#### [TASK DESCRIPTION]
How many lines in the data below include the word "Rails"? State the number alone.
DATASET RECORDS below:
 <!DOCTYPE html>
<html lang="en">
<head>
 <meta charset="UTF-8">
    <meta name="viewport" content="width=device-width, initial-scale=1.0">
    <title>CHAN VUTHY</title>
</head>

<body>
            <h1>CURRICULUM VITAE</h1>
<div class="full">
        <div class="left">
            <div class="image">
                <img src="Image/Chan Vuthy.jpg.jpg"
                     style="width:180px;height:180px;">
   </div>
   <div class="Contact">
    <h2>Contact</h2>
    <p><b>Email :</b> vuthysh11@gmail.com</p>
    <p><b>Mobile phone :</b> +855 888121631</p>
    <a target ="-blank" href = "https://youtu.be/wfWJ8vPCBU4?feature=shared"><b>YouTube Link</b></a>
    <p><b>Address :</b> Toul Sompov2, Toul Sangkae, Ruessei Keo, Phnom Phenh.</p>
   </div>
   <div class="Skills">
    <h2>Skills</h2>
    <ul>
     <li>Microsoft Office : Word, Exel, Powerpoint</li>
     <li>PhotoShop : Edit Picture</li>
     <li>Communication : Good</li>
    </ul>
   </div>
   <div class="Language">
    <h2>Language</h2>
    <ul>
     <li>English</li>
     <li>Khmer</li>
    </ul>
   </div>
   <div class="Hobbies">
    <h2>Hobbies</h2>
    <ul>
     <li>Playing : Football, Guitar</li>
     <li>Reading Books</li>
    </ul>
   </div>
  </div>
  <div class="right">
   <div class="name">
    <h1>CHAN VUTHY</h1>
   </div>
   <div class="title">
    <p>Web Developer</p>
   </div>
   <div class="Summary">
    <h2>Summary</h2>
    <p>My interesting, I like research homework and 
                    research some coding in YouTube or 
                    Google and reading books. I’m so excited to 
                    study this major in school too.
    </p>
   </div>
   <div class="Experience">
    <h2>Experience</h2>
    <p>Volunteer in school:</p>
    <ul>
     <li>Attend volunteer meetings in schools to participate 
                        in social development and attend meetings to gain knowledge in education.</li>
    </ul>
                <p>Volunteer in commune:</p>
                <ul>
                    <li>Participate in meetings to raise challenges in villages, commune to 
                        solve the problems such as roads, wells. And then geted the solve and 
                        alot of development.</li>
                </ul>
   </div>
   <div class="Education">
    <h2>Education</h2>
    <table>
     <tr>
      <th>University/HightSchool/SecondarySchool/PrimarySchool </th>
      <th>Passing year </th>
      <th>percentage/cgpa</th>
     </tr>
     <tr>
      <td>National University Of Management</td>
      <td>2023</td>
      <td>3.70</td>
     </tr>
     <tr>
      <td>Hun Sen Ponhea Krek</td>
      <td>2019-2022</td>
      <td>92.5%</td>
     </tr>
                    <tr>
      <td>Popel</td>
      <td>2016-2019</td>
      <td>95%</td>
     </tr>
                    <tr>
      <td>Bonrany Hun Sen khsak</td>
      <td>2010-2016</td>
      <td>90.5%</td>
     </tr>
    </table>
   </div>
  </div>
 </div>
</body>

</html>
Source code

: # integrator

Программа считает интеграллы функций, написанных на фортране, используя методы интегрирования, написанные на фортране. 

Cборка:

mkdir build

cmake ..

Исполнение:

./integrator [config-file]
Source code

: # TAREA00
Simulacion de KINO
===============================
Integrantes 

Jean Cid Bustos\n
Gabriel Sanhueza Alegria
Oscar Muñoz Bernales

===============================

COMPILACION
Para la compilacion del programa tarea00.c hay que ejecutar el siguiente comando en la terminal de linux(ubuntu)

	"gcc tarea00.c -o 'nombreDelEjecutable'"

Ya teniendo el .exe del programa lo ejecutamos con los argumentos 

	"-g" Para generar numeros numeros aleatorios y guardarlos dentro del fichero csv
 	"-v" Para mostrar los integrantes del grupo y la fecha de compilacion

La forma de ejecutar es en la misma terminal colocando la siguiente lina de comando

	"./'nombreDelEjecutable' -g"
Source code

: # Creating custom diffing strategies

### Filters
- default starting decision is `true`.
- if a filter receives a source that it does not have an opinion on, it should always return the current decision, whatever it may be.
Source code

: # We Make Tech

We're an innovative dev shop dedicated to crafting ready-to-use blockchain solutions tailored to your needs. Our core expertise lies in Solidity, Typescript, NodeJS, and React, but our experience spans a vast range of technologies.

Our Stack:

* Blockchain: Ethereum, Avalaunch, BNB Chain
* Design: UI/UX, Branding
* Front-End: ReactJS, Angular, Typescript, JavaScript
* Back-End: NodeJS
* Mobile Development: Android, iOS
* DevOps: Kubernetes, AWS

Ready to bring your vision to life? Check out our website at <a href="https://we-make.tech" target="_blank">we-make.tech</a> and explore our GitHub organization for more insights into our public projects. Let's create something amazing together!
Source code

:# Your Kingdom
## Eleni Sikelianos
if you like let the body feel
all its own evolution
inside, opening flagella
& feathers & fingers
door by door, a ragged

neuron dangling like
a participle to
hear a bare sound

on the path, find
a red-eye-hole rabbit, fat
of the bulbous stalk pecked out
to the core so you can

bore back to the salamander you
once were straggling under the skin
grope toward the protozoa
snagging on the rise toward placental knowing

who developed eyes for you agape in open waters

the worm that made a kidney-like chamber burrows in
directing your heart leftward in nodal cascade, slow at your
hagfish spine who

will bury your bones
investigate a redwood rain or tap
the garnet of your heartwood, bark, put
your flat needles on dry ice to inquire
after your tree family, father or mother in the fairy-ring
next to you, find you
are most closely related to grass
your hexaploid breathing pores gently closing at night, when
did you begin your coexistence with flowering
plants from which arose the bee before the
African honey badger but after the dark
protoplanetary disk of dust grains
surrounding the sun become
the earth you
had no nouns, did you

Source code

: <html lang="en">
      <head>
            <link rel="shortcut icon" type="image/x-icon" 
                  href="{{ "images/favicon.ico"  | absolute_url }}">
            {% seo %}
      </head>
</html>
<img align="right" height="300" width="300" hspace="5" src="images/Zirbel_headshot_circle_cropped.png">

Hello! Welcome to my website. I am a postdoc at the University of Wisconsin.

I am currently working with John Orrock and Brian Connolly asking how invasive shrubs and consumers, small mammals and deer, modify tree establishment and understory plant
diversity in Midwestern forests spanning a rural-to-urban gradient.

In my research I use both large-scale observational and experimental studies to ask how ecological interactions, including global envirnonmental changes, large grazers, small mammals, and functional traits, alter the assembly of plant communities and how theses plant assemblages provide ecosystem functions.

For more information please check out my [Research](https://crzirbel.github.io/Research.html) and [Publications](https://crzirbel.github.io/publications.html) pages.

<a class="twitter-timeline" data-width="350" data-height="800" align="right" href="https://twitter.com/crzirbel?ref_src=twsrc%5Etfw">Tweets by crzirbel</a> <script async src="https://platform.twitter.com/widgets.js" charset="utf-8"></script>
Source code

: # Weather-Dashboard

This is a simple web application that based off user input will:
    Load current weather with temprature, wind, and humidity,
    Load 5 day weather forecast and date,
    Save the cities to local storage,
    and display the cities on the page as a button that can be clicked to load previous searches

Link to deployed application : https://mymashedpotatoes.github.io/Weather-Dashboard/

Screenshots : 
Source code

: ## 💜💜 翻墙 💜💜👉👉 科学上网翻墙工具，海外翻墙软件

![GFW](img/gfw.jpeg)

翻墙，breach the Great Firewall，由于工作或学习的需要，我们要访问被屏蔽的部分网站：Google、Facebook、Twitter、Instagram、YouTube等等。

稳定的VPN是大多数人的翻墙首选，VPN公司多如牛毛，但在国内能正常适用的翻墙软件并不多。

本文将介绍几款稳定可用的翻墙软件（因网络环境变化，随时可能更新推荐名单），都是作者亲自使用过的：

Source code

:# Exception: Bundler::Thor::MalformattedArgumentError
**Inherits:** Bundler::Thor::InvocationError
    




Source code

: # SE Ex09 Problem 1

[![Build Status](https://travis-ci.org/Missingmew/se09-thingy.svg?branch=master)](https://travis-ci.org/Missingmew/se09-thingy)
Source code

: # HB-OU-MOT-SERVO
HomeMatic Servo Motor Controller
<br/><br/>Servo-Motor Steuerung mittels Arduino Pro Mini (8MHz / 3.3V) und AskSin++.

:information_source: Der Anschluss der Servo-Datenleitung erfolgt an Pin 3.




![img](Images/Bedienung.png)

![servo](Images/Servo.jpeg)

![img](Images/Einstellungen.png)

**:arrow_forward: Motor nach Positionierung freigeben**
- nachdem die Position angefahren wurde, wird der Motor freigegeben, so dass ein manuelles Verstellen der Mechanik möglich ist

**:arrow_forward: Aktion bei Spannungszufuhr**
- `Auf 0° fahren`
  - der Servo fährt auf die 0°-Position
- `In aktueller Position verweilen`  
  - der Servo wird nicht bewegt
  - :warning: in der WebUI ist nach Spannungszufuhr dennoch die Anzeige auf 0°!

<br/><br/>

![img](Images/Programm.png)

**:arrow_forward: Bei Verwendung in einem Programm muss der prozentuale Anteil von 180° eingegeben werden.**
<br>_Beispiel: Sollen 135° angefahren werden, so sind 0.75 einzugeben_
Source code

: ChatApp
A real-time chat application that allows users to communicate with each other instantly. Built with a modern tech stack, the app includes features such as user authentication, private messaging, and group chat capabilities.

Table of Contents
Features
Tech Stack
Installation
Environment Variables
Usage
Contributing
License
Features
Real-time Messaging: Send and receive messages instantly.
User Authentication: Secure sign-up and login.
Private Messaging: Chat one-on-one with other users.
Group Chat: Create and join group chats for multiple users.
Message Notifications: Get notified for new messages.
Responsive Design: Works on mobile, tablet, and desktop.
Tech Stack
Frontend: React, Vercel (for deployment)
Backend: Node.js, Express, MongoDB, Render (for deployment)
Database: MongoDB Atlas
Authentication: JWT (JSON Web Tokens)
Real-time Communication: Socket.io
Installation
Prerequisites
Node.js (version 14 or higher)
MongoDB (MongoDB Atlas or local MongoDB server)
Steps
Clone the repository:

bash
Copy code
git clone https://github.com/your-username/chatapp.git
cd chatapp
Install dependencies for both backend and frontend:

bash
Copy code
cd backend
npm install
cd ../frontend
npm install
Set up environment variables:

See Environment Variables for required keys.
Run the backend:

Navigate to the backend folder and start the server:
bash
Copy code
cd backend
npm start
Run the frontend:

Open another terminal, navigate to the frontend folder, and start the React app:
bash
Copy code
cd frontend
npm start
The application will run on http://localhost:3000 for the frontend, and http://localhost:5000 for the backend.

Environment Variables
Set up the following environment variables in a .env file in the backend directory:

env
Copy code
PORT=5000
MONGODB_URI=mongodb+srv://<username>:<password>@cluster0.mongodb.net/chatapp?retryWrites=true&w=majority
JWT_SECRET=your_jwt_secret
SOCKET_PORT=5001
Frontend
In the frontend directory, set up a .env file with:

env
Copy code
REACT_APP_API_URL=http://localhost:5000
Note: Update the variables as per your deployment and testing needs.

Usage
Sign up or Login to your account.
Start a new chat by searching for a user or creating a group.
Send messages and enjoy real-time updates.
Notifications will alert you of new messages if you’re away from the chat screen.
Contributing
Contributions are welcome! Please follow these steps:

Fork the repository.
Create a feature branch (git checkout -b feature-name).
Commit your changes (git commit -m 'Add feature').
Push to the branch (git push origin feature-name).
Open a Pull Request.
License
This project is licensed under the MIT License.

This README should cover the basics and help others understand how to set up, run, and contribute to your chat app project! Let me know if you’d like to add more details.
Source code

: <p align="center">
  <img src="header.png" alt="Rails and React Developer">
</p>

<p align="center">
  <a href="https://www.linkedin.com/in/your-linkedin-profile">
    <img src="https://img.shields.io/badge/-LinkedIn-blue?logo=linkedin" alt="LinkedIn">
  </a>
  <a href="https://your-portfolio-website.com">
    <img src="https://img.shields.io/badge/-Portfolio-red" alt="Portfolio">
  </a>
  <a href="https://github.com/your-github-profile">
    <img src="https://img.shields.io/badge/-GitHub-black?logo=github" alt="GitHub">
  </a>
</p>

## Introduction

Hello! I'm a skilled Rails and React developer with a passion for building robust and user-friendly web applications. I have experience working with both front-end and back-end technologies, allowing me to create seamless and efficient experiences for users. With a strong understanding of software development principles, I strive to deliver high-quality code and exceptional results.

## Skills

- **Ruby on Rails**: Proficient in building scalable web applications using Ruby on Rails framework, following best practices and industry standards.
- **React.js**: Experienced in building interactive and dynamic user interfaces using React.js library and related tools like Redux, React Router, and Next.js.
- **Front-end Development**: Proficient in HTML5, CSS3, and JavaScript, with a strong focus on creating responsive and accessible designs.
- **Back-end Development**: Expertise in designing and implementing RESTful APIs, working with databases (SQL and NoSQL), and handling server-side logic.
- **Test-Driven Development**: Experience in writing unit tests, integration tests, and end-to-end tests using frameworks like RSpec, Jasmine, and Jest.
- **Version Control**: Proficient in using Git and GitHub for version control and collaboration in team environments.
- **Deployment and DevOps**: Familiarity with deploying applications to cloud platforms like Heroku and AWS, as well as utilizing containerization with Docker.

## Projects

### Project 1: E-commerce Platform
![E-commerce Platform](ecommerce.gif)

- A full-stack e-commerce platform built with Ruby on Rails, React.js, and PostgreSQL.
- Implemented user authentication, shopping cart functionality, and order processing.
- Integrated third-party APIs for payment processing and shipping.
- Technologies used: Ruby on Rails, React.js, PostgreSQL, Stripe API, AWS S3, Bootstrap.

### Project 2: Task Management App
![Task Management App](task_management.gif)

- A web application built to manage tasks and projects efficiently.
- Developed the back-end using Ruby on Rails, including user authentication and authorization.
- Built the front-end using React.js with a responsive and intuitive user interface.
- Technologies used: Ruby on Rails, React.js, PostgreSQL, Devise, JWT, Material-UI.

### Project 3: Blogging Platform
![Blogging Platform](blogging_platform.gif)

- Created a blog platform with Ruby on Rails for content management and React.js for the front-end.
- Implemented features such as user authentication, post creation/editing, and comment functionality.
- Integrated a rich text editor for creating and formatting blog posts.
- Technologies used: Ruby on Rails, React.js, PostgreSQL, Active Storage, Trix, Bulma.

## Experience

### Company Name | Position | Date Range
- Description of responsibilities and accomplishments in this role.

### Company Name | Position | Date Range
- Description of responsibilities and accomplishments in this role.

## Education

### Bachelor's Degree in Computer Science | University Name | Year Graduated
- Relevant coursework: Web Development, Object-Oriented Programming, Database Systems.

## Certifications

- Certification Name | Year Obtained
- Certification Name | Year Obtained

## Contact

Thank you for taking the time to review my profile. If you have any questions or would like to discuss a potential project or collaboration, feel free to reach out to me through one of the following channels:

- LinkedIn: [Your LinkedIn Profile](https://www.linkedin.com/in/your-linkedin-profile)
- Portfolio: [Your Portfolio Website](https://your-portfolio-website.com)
End of DATASET RECORDS.
#### [ANSWER FOR THIS EXERCISE]
9